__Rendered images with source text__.
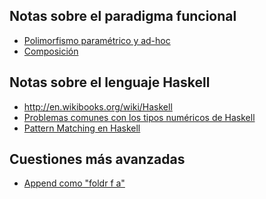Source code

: Notas sobre el paradigma funcional
----------------------------------

-   [Polimorfismo paramétrico y ad-hoc](polimorfismo-parametrico-y-ad-hoc.md)
-   [Composición](composicion.md)

Notas sobre el lenguaje Haskell
-------------------------------

-   <http://en.wikibooks.org/wiki/Haskell>
-   [Problemas comunes con los tipos numéricos de Haskell](problemas-comunes-con-los-tipos-numericos-de-haskell.md)
-   [Pattern Matching en Haskell](pattern-matching-en-haskell.md)

Cuestiones más avanzadas
------------------------

-   [Append como "foldr f a"](Append_como_"foldr_f_a" "wikilink")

__PROMPT__.
Exact copies of all the entries are needed; output them without the pictures.

__THE COMPLETED TASK__.
Source code

: Notas sobre el paradigma funcional
----------------------------------

-   [Polimorfismo paramétrico y ad-hoc](polimorfismo-parametrico-y-ad-hoc.md)
-   [Composición](composicion.md)

Notas sobre el lenguaje Haskell
-------------------------------

-   <http://en.wikibooks.org/wiki/Haskell>
-   [Problemas comunes con los tipos numéricos de Haskell](problemas-comunes-con-los-tipos-numericos-de-haskell.md)
-   [Pattern Matching en Haskell](pattern-matching-en-haskell.md)

Cuestiones más avanzadas
------------------------

-   [Append como "foldr f a"](Append_como_"foldr_f_a" "wikilink")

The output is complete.